A desembargadora Lígia Maria Ramos Cunha Lima, do Tribunal de Justiça da Bahia (TJBA), e seus dois filhos, Rui Barata Lima e Artur Gabriel Ramos Barata Lima, tornaram-se réus sob acusações de organização criminosa, corrupção e lavagem de dinheiro. A decisão foi tomada pela Corte Especial do Superior Tribunal de Justiça (STJ) na última quarta-feira (19), no âmbito da Operação Faroeste, que investiga um esquema de venda de decisões judiciais em disputas de terras no oeste baiano.
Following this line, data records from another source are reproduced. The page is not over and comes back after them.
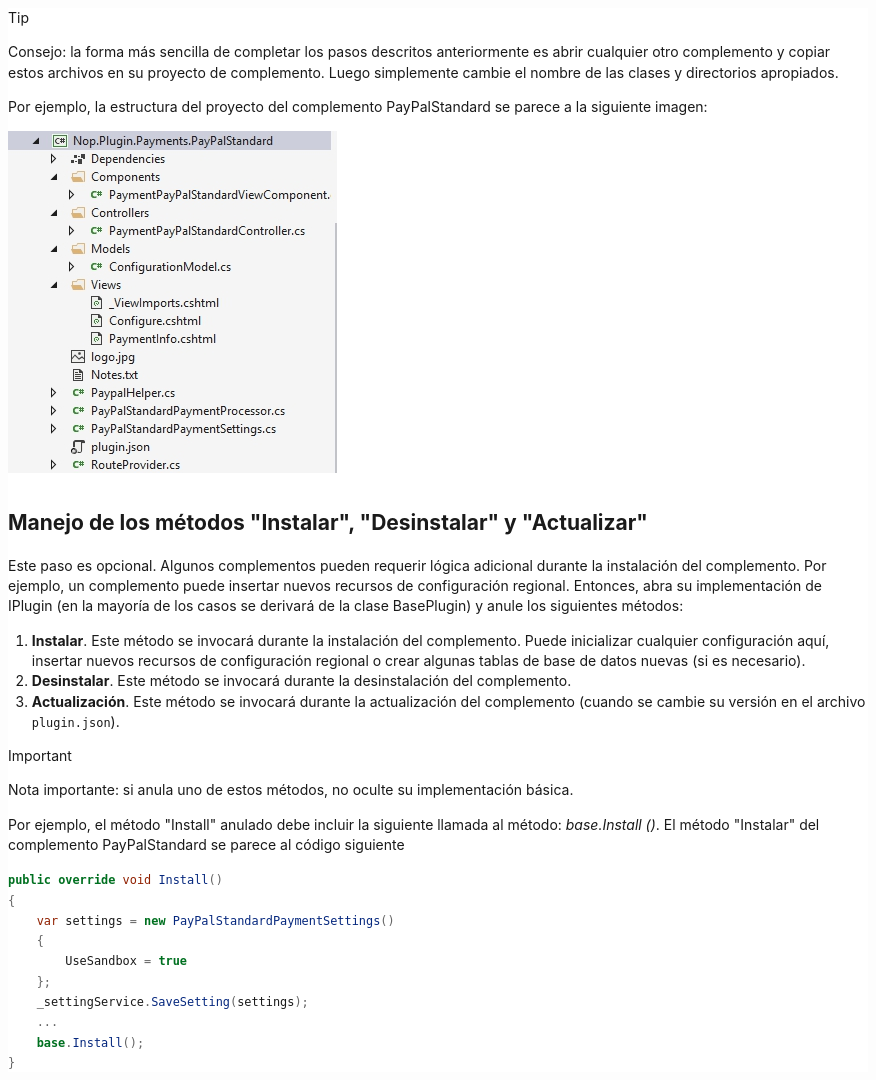 > [!TIP]
>
> Consejo: la forma más sencilla de completar los pasos descritos anteriormente es abrir cualquier otro complemento y copiar estos archivos en su proyecto de complemento. Luego simplemente cambie el nombre de las clases y directorios apropiados.

Por ejemplo, la estructura del proyecto del complemento PayPalStandard se parece a la siguiente imagen:

![p3](_static/how-to-write-plugin-4.30/write_plugin_4.30_3.jpg)

## Manejo de los métodos "Instalar", "Desinstalar" y "Actualizar"

Este paso es opcional. Algunos complementos pueden requerir lógica adicional durante la instalación del complemento. Por ejemplo, un complemento puede insertar nuevos recursos de configuración regional. Entonces, abra su implementación de IPlugin (en la mayoría de los casos se derivará de la clase BasePlugin) y anule los siguientes métodos:

1. **Instalar**. Este método se invocará durante la instalación del complemento. Puede inicializar cualquier configuración aquí, insertar nuevos recursos de configuración regional o crear algunas tablas de base de datos nuevas (si es necesario).
1. **Desinstalar**. Este método se invocará durante la desinstalación del complemento.
1. **Actualización**. Este método se invocará durante la actualización del complemento (cuando se cambie su versión en el archivo `plugin.json`).

>[!IMPORTANT]
>
> Nota importante: si anula uno de estos métodos, no oculte su implementación básica.

Por ejemplo, el método "Install" anulado debe incluir la siguiente llamada al método: *base.Install ()*. El método "Instalar" del complemento PayPalStandard se parece al código siguiente

```csharp
public override void Install()
{
    var settings = new PayPalStandardPaymentSettings()
    {
        UseSandbox = true
    };
    _settingService.SaveSetting(settings);
    ...
    base.Install();
}
```
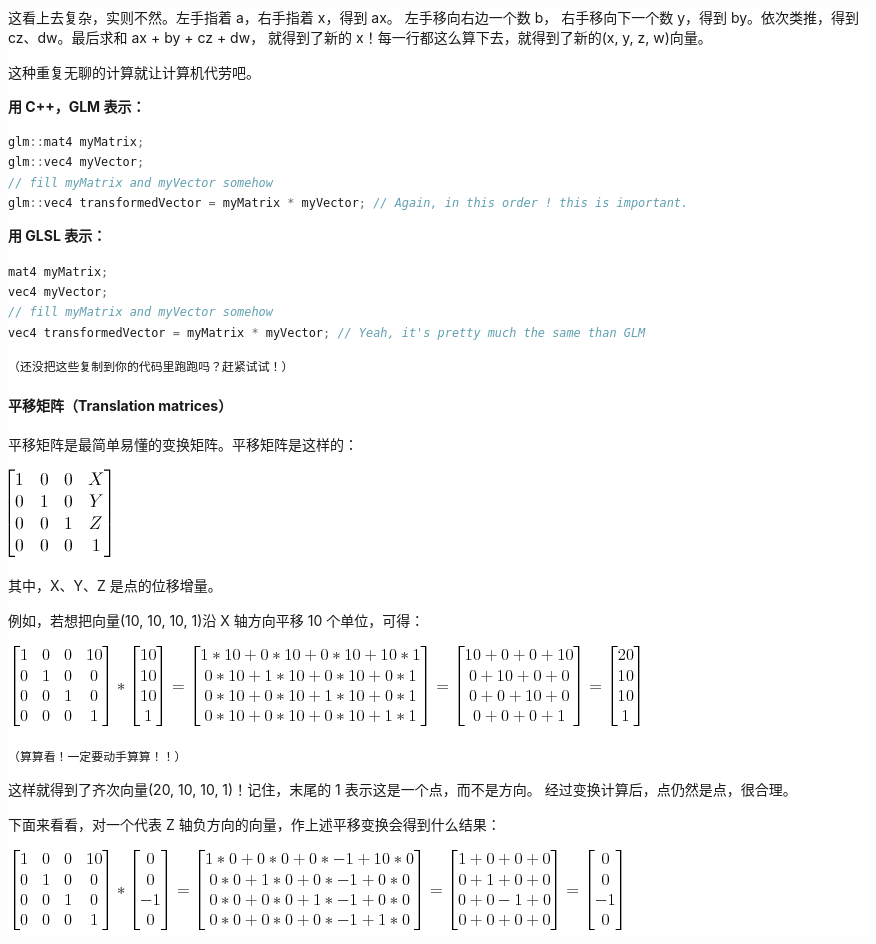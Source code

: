 这看上去复杂，实则不然。左手指着 a，右手指着 x，得到 ax。 左手移向右边一个数 b，
右手移向下一个数 y，得到 by。依次类推，得到 cz、dw。最后求和 ax + by + cz + dw，
就得到了新的 x！每一行都这么算下去，就得到了新的(x, y, z, w)向量。

这种重复无聊的计算就让计算机代劳吧。

**用 C++，GLM 表示：**

```cpp
glm::mat4 myMatrix;
glm::vec4 myVector;
// fill myMatrix and myVector somehow
glm::vec4 transformedVector = myMatrix * myVector; // Again, in this order ! this is important.
```

**用 GLSL 表示：**

```cpp
mat4 myMatrix;
vec4 myVector;
// fill myMatrix and myVector somehow
vec4 transformedVector = myMatrix * myVector; // Yeah, it's pretty much the same than GLM
```

`（还没把这些复制到你的代码里跑跑吗？赶紧试试！）`

#### 平移矩阵（Translation matrices）

平移矩阵是最简单易懂的变换矩阵。平移矩阵是这样的：

![translationMatrix](res/translationMatrix.png)

其中，X、Y、Z 是点的位移增量。

例如，若想把向量(10, 10, 10, 1)沿 X 轴方向平移 10 个单位，可得：

![translationExamplePosition1](res/translationExamplePosition1.png)

`（算算看！一定要动手算算！！）`

这样就得到了齐次向量(20, 10, 10, 1)！记住，末尾的 1 表示这是一个点，而不是方向。
经过变换计算后，点仍然是点，很合理。

下面来看看，对一个代表 Z 轴负方向的向量，作上述平移变换会得到什么结果：

![translationExampleDirection1](res/translationExampleDirection1.png)
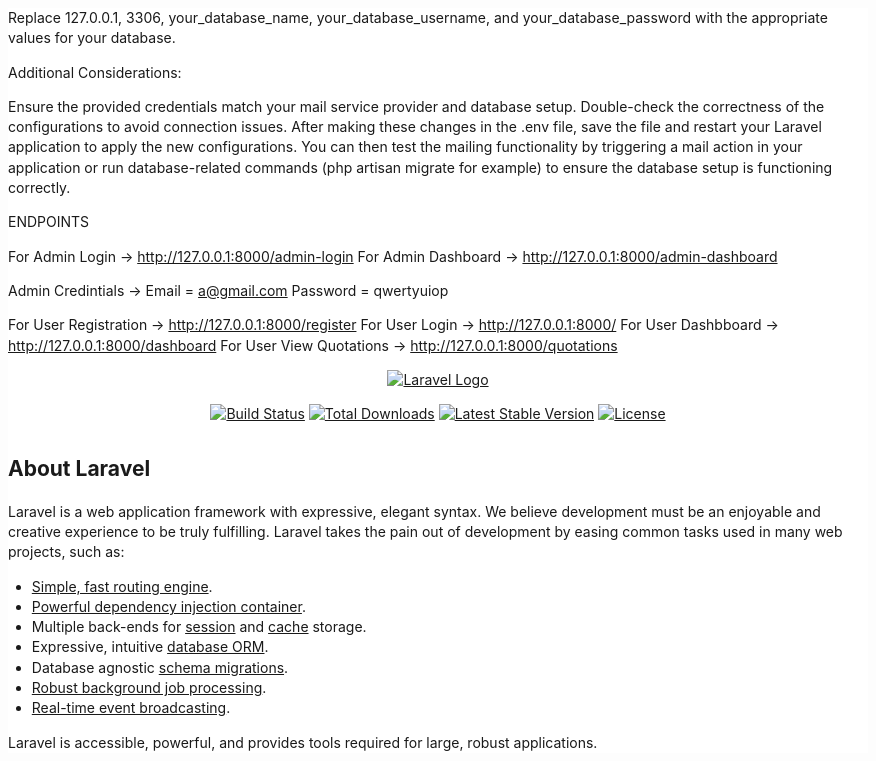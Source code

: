 Replace 127.0.0.1, 3306, your_database_name, your_database_username, and your_database_password with the appropriate values for your database.

Additional Considerations:

Ensure the provided credentials match your mail service provider and database setup.
Double-check the correctness of the configurations to avoid connection issues.
After making these changes in the .env file, save the file and restart your Laravel application to apply the new configurations. You can then test the mailing functionality by triggering a mail action in your application or run database-related commands (php artisan migrate for example) to ensure the database setup is functioning correctly.


ENDPOINTS

For Admin Login -> http://127.0.0.1:8000/admin-login
For Admin Dashboard -> http://127.0.0.1:8000/admin-dashboard

Admin Credintials ->
Email = a@gmail.com
Password = qwertyuiop

For User Registration -> http://127.0.0.1:8000/register
For User Login -> http://127.0.0.1:8000/
For User Dashbboard -> http://127.0.0.1:8000/dashboard
For User View Quotations -> http://127.0.0.1:8000/quotations



<p align="center"><a href="https://laravel.com" target="_blank"><img src="https://raw.githubusercontent.com/laravel/art/master/logo-lockup/5%20SVG/2%20CMYK/1%20Full%20Color/laravel-logolockup-cmyk-red.svg" width="400" alt="Laravel Logo"></a></p>

<p align="center">
<a href="https://github.com/laravel/framework/actions"><img src="https://github.com/laravel/framework/workflows/tests/badge.svg" alt="Build Status"></a>
<a href="https://packagist.org/packages/laravel/framework"><img src="https://img.shields.io/packagist/dt/laravel/framework" alt="Total Downloads"></a>
<a href="https://packagist.org/packages/laravel/framework"><img src="https://img.shields.io/packagist/v/laravel/framework" alt="Latest Stable Version"></a>
<a href="https://packagist.org/packages/laravel/framework"><img src="https://img.shields.io/packagist/l/laravel/framework" alt="License"></a>
</p>

## About Laravel

Laravel is a web application framework with expressive, elegant syntax. We believe development must be an enjoyable and creative experience to be truly fulfilling. Laravel takes the pain out of development by easing common tasks used in many web projects, such as:

- [Simple, fast routing engine](https://laravel.com/docs/routing).
- [Powerful dependency injection container](https://laravel.com/docs/container).
- Multiple back-ends for [session](https://laravel.com/docs/session) and [cache](https://laravel.com/docs/cache) storage.
- Expressive, intuitive [database ORM](https://laravel.com/docs/eloquent).
- Database agnostic [schema migrations](https://laravel.com/docs/migrations).
- [Robust background job processing](https://laravel.com/docs/queues).
- [Real-time event broadcasting](https://laravel.com/docs/broadcasting).

Laravel is accessible, powerful, and provides tools required for large, robust applications.
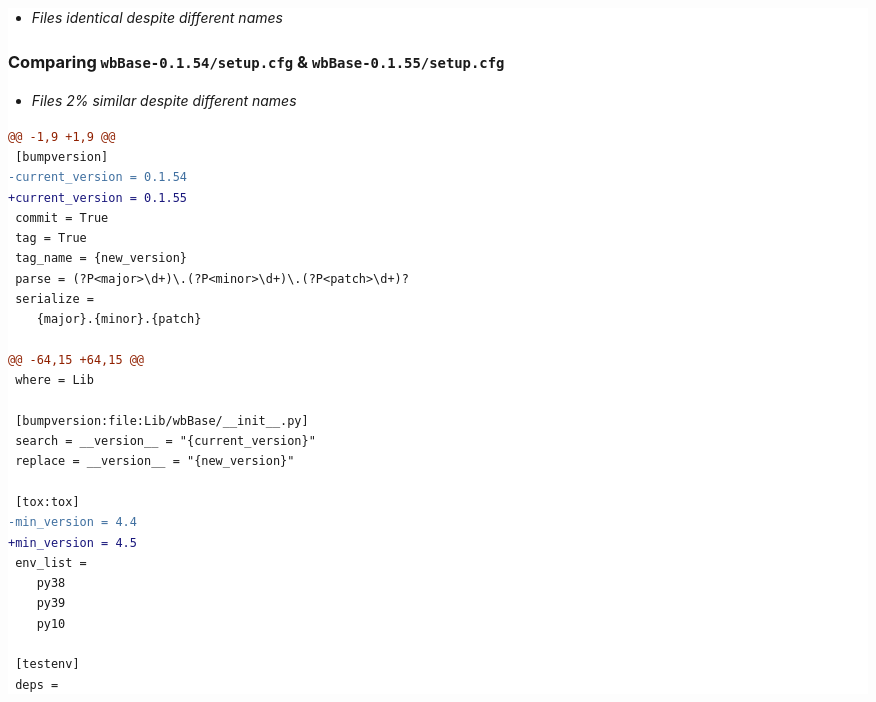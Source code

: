  * *Files identical despite different names*

### Comparing `wbBase-0.1.54/setup.cfg` & `wbBase-0.1.55/setup.cfg`

 * *Files 2% similar despite different names*

```diff
@@ -1,9 +1,9 @@
 [bumpversion]
-current_version = 0.1.54
+current_version = 0.1.55
 commit = True
 tag = True
 tag_name = {new_version}
 parse = (?P<major>\d+)\.(?P<minor>\d+)\.(?P<patch>\d+)?
 serialize = 
 	{major}.{minor}.{patch}
 
@@ -64,15 +64,15 @@
 where = Lib
 
 [bumpversion:file:Lib/wbBase/__init__.py]
 search = __version__ = "{current_version}"
 replace = __version__ = "{new_version}"
 
 [tox:tox]
-min_version = 4.4
+min_version = 4.5
 env_list = 
 	py38
 	py39
 	py10
 
 [testenv]
 deps =
```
Segundo o Ministério Público Federal (MPF), a magistrada teria negociado sentenças em troca de pagamentos que somam R$ 950 mil, beneficiando diretamente seus filhos. Em um dos casos, um deles comprou um veículo de R$ 145 mil um dia após uma decisão da desembargadora, supostamente vendida por R$ 400 mil. Além disso, ela é acusada de tentar obstruir as investigações entre 2019 e 2020, período em que foi presa. Em novembro de 2024, o Conselho Nacional de Justiça (CNJ) determinou sua aposentadoria compulsória.
A Operação Faroeste, iniciada em 2019, revelou um amplo esquema de corrupção envolvendo magistrados, servidores públicos, advogados e empresários, que negociavam sentenças para validar a posse de terras. O caso segue no STJ, e os desdobramentos podem levar a novas condenações no Judiciário baiano.